Dr Ry-Kottoh indicated that stakeholders must create a healthy industry and partner academia, explaining that the nexus between industry and academia was research.

“As academia educates and trains for industry, it is fair to expect industry to support academia since they are the main beneficiaries of our output,” she said.

Challenges

She said authorship and publishing were confronted with the challenge of having to monitor the sale of books and that apart from sales reports from publishers or booksellers, authors had no other way to monitor the  sale of print books.

Another challenge, she said, was about executing publishing contracts, and that “a gentleman’s agreement is still common among publishers, authors and other publishing services providers.

Only a few publishers have written agreement with their service providers. This has propensity for conflict”.

She also mentioned low skill and competence levels, the lack of access to credit, the lack of capital for small publishers,and the small size of the book market as further challenges confronting the industry.

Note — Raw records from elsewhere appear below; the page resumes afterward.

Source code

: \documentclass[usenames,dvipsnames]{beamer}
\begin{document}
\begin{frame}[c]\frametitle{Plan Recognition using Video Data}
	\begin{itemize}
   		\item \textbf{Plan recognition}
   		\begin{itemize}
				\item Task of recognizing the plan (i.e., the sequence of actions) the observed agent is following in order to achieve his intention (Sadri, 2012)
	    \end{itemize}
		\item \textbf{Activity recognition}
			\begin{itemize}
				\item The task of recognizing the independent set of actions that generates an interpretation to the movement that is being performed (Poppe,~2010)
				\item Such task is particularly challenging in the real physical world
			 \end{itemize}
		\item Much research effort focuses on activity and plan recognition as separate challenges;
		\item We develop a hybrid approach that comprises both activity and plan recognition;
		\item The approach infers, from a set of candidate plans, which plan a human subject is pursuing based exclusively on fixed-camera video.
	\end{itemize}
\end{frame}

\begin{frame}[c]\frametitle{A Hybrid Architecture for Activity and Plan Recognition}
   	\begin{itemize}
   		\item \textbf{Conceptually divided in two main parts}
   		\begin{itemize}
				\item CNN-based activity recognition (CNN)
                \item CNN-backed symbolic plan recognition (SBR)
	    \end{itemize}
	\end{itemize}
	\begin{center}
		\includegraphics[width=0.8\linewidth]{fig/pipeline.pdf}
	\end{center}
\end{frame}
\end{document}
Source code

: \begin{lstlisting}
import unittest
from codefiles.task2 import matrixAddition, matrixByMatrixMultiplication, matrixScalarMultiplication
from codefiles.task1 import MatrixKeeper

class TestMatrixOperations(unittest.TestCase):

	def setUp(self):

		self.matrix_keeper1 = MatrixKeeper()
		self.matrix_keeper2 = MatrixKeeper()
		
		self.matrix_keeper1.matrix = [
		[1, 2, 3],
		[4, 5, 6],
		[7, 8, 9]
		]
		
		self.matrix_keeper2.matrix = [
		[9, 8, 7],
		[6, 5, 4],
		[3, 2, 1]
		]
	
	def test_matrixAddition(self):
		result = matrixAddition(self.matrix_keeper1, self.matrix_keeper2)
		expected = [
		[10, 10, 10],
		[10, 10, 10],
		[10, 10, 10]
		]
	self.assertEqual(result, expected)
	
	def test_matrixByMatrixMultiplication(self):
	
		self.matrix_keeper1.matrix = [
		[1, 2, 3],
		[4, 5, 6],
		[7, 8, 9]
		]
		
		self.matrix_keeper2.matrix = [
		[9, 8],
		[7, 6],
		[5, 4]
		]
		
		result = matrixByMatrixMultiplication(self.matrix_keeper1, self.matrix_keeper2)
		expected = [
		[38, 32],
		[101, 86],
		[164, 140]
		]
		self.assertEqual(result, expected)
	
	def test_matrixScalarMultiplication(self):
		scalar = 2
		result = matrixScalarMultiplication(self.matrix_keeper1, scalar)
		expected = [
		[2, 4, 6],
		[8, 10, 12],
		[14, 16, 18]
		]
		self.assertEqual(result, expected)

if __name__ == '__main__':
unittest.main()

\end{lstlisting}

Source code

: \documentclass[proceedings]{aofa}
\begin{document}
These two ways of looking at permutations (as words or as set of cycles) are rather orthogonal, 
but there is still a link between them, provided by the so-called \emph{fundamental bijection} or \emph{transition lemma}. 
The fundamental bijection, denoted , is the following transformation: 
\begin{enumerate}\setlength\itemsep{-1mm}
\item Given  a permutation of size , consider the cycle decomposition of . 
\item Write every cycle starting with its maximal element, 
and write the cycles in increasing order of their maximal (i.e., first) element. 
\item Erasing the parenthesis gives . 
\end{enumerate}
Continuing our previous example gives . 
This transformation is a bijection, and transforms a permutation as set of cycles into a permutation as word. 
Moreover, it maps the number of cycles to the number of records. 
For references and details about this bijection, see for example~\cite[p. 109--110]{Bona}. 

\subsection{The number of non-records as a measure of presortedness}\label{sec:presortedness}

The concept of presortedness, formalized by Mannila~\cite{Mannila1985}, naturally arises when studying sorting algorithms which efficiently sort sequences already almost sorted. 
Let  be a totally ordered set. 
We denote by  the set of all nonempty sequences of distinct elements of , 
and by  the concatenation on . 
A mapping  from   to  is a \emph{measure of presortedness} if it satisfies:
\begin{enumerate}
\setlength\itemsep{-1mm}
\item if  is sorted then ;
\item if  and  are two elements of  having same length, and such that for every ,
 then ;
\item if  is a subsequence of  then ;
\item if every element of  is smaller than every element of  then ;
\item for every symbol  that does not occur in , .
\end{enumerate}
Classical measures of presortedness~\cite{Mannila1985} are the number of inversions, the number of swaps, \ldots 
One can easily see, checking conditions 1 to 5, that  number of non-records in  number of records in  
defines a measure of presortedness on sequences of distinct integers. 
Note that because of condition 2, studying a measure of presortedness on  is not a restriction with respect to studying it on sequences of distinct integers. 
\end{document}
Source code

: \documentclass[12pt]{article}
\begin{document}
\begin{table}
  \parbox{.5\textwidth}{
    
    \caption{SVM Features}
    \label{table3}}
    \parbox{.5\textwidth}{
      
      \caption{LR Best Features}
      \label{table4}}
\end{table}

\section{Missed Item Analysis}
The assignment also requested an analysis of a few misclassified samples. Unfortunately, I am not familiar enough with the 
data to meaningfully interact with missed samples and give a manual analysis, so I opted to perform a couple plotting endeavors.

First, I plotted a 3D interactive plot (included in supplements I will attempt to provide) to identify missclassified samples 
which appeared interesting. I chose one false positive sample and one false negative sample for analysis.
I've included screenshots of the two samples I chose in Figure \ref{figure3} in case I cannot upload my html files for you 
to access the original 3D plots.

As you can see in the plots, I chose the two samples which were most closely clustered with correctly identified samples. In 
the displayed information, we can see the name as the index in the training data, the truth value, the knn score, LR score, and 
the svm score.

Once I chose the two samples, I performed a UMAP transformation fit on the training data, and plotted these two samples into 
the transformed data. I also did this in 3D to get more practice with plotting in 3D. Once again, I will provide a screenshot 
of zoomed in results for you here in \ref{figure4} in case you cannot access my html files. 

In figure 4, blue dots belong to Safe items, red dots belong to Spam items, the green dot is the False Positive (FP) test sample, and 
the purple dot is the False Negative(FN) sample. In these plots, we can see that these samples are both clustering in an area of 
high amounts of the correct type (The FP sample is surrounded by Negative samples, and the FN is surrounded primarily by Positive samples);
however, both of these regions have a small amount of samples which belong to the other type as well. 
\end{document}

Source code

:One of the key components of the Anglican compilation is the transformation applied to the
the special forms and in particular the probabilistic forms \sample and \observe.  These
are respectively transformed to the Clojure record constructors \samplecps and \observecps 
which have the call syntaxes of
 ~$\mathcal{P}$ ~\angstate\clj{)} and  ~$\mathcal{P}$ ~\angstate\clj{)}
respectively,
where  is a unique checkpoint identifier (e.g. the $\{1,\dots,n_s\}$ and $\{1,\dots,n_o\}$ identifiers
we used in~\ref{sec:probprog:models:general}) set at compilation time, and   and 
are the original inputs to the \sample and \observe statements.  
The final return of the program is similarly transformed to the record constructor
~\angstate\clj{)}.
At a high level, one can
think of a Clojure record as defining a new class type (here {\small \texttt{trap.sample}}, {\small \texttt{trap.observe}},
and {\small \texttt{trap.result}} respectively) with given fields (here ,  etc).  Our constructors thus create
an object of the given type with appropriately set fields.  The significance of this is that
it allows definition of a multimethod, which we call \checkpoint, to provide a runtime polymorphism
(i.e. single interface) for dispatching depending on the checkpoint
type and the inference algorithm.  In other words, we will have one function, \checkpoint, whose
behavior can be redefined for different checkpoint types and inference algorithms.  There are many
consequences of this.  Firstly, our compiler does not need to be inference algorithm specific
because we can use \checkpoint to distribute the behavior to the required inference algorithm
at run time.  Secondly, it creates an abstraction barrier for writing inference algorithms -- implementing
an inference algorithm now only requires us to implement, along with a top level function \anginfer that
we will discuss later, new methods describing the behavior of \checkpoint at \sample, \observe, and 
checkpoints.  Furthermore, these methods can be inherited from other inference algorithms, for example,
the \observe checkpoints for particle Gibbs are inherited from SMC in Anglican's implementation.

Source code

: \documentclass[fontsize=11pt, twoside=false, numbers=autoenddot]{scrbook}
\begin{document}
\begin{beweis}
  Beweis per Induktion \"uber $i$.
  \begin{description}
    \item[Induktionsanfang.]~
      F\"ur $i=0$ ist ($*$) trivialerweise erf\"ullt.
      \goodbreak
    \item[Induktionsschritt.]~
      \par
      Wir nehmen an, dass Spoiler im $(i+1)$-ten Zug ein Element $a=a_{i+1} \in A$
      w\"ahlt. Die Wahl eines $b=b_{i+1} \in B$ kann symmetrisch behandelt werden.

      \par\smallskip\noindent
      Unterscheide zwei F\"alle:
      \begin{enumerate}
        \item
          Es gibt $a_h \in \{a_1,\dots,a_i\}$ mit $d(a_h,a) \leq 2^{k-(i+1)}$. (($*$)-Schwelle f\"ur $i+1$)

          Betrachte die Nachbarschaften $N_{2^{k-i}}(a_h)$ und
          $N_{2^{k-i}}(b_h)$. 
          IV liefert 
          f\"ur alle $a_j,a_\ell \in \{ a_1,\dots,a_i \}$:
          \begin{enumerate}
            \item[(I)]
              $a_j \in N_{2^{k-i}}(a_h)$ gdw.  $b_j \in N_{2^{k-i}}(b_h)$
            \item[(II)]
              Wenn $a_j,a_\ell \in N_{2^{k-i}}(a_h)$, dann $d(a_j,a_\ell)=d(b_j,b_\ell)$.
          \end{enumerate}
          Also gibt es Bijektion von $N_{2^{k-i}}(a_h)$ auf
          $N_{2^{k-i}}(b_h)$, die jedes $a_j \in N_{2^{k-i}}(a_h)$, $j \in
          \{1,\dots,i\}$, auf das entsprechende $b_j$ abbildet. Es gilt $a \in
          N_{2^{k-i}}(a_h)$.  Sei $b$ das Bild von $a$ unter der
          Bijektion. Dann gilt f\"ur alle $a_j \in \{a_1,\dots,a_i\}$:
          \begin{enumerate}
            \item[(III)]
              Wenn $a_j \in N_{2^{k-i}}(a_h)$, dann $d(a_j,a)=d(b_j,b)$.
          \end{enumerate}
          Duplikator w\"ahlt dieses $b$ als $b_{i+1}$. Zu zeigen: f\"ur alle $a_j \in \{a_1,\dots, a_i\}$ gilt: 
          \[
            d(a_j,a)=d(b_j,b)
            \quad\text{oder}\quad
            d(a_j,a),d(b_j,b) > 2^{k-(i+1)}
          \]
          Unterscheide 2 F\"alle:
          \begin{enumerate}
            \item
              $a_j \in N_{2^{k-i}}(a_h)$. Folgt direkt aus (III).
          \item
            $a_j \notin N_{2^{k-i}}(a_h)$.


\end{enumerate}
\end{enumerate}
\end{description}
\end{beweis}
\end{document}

Two other speakers at the event — poet and literary scholar, Professor Kofi Anyidoho, and the Director of the Women and Gender Studies Programme at the University of California, Davis, Professor Amina Mama — hailed the outstanding contributions of Efua T. Sutherland to the development of literary works and indigenous publishing.

They described her as a teacher, eminent writer and cultural activist who spent time to mentor younger persons, including women.

Cultural resistance

Prof. Mama described Efua Sutherland and Afram Publications as symbols of cultural resistance, adding that it could not have been easy to set up the first indigenous publishing house during those times.

“Colonialism denied that Africa had literature and culture, so she’s coming from that era, and that’s why she’s remarkable,” the feminist activist, researcher and scholar said.

Prof. Mama said it was paramount that Africa solidified and consolidated its identity, histories and heritages before exposing itself to the outside world, otherwise it would have fallen for the myths of black inferiority and “African nothingness”.

“I’m not saying that we should stick only with the indigenous. It should be the foundation so that knowing where we come from becomes the starting point that enables us to be strong, creative and to resist the suppression, the negation and the value of our own ancestry and our own ideas in the present,” she stressed.

Prof. Anyidoho said a whole generation of young people who dreamt of becoming creators, creative writers and cultural activists benefited from the celebrated writer’s role as a principal instigator through her generosity, creativity and mentorship.

He recounted his journey with Efua Sutherland from a teacher trainee to becoming one of her two research assistants at the University of Ghana, and later inspiring him to write for children.

He appealed to the government through the Ministry of Education to reinstate the Creative Writers Programme to unearth a new generation of creatives and scholars who could reignite passion in writing, reading and cultural activism.

The Board Chairperson of Afram Publications, Prof. Esi Sutherland-Addy, said Efua T. Sutherland believed that writing was a very important part of the country’s development.